Still interest for investors_2

The stock market continues to reach new highs, but not all investors will enjoy the benefits.

The stock market continues to reach new highs, but not all investors will enjoy the benefits. Small investors in some of the UK's smaller recruitment companies must sometimes wonder if it's worth the aggravation. Take Multi Group, for example. The company's shares took a battering last year following the disastrous acquisition of Global Medics (Recruiter, 9 August 2006). Then they were suspended on 10 November 2006 pending an announcement on an acquisition. So investors, most of whom would be making a loss, did not even have the option of selling out. Under the rules of the Alternative Investment Market, a company is delisted after its shares have been suspended for six months. Yet 10 May came and went without the London Stock Exchange taking any action. Multi's majority owner Bob Morton told Recruiter the AIM authorities were "relaxed" about the suspension going beyond the six-month limit. He has kept them informed of what's going on, even though he did not expect to make the announcement to the wider world until 11 May or even 14 May. Investors may wonder why it took so long. To be fair to Morton, and Multi, there is quite a lot going on at the company. Its fundraising was oversubscribed and has generated £4m of cash. The entire company was worth less than this until recently. Multi is about to announce a reverse acquisition. This is where it takes over another company, which is bigger but unlisted. This effectively gives the unlisted company a route onto AIM without the normal expense of flotation.
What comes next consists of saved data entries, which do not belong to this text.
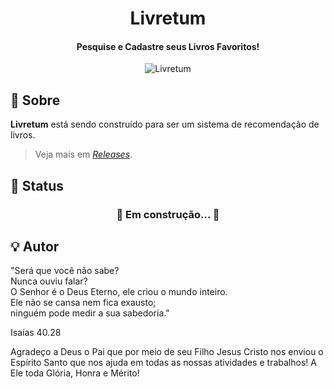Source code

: <h1 align="center">
        Livretum
</h1>

<h4 align="center">
  Pesquise e Cadastre seus Livros Favoritos!
</h4>

<p align="center">
	<img alt="Livretum" src="https://res.cloudinary.com/dfph6kr4e/image/upload/v1681333500/livretum_v0.2.0-alpha_all_ovntam.gif">
</p>

## :memo: Sobre

**Livretum** está sendo construído para ser um sistema de recomendação de livros.


> Veja mais em *[Releases](https://github.com/lipebol/Livretum/releases)*.


## :mag_right: Status


<h3 align="center"> 
	🚧   Em construção...  🚧
</h3>


## :bulb: Autor

<p>
	"Será que você não sabe?</br>
	Nunca ouviu falar?</br>
	O Senhor é o Deus Eterno, ele criou o mundo inteiro.</br>
	Ele não se cansa nem fica exausto;</br>
	ninguém pode medir a sua sabedoria."

Isaías 40.28
</p>


Agradeço a Deus o Pai que por meio de seu Filho Jesus Cristo nos enviou o Espírito Santo que nos ajuda em todas as nossas atividades e trabalhos!
A Ele toda Glória, Honra e Mérito!
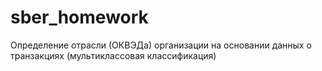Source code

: # sber_homework
Определение отрасли (ОКВЭДа) организации на основании данных о транзакциях (мультиклассовая классификация)
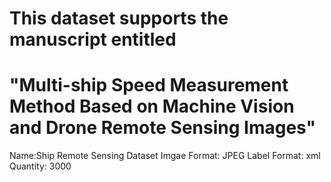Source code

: # This dataset supports the manuscript entitled
# "Multi-ship Speed Measurement Method Based on Machine Vision and Drone Remote Sensing Images"

Name:Ship Remote Sensing Dataset
Imgae Format: JPEG
Label Format: xml
Quantity: 3000
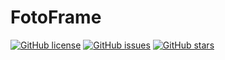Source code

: # FotoFrame

[![GitHub license](https://img.shields.io/github/license/Deba1995/FotoFrame)](https://github.com/Deba1995/FotoFrame/blob/main/LICENSE)
[![GitHub issues](https://img.shields.io/github/issues/Deba1995/FotoFrame)](https://github.com/Deba1995/FotoFrame/issues)
[![GitHub stars](https://img.shields.io/github/stars/Deba1995/FotoFrame)](https://github.com/Deba1995/FotoFrame/stargazers)
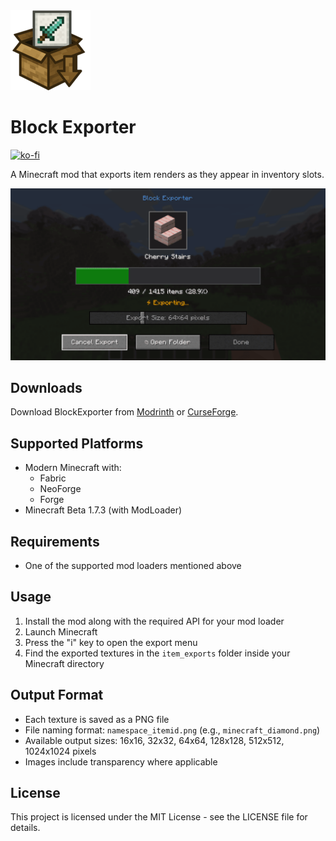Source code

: <img src="src/main/resources/assets/blockexporter/icon.png" width="128">

# Block Exporter
[![ko-fi](https://ko-fi.com/img/githubbutton_sm.svg)](https://ko-fi.com/T6T41HDJJ4)

A Minecraft mod that exports item renders as they appear in inventory slots.

![Export Menu](example.png)

## Downloads
Download BlockExporter from [Modrinth](https://modrinth.com/mod/blockexporter) or
[CurseForge](https://www.curseforge.com/minecraft/mc-mods/blockexporter).

## Supported Platforms
- Modern Minecraft with:
  - Fabric
  - NeoForge
  - Forge
- Minecraft Beta 1.7.3 (with ModLoader)

## Requirements
- One of the supported mod loaders mentioned above

## Usage
1. Install the mod along with the required API for your mod loader
2. Launch Minecraft
3. Press the "i" key to open the export menu
4. Find the exported textures in the `item_exports` folder inside your Minecraft directory

## Output Format
- Each texture is saved as a PNG file
- File naming format: `namespace_itemid.png` (e.g., `minecraft_diamond.png`)
- Available output sizes: 16x16, 32x32, 64x64, 128x128, 512x512, 1024x1024 pixels
- Images include transparency where applicable

## License
This project is licensed under the MIT License - see the LICENSE file for details. 
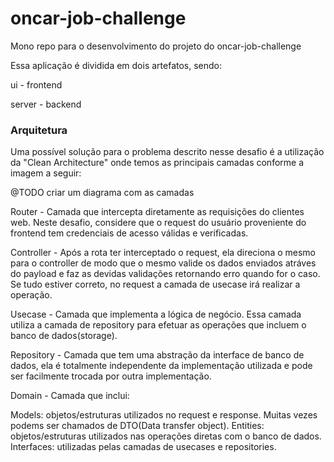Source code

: # oncar-job-challenge

Mono repo para o desenvolvimento do projeto do oncar-job-challenge

Essa aplicação é dividida em dois artefatos, sendo:

ui - frontend

server - backend

### Arquitetura

Uma possível solução para o problema descrito nesse desafio é a utilização da "Clean Architecture" onde temos
as principais camadas conforme a imagem a seguir:

@TODO criar um diagrama com as camadas

Router - Camada que intercepta diretamente as requisições do clientes web. Neste desafio, considere que o request do usuário
proveniente do frontend tem credenciais de acesso válidas e verificadas.

Controller - Após a rota ter interceptado o request, ela direciona o mesmo para o controller de modo que o mesmo valide
os dados enviados atráves do payload e faz as devidas validações retornando erro quando for o caso. Se tudo estiver correto,
no request a camada de usecase irá realizar a operação.

Usecase - Camada que implementa a lógica de negócio. Essa camada utiliza a camada de repository para efetuar as operações
que incluem o banco de dados(storage).

Repository - Camada que tem uma abstração da interface de banco de dados, ela é totalmente independente da implementação utilizada
e pode ser facilmente trocada por outra implementação.

Domain - Camada que inclui:

Models: objetos/estruturas utilizados no request e response. Muitas vezes podems ser chamados de DTO(Data transfer object).
Entities: objetos/estruturas utilizados nas operações diretas com o banco de dados.
Interfaces: utilizadas pelas camadas de usecases e repositories.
Multi will also undergo a change of leadership.

All that said, those who think they can forecast the fortunes of the recruitment sector may still see some opportunities to profit. And the smaller players may offer some of the best opportunities. The success of the sector's bigger players is well documented. We've already noted in Recruiter what a great year 2006 was for Robert Walters. Michael Page shares are near an all-time high. Some take the view that this rate of increase for the share prices of such firms cannot be sustained, and that more dramatic percentage gains can be realised in other companies. Recovery plays such as IT recruiter Parity may be a case in point. The shares hit 92p recently, almost double their level of a year ago. But they were worth several times that a few years ago. In March last year, the company said it had to raise money due to debt problems. The shares plummeted. They may continue to recover some of the ground lost. Healthcare Locums is another one to watch. After trading in a relatively narrow range since flotation in 2005, the shares surged 34% in the last fortnight. Its acquisition strategy (it recently bought Public Recruitment's locum business — see www.recruiter.co.uk), is clearly earning the approval of the city.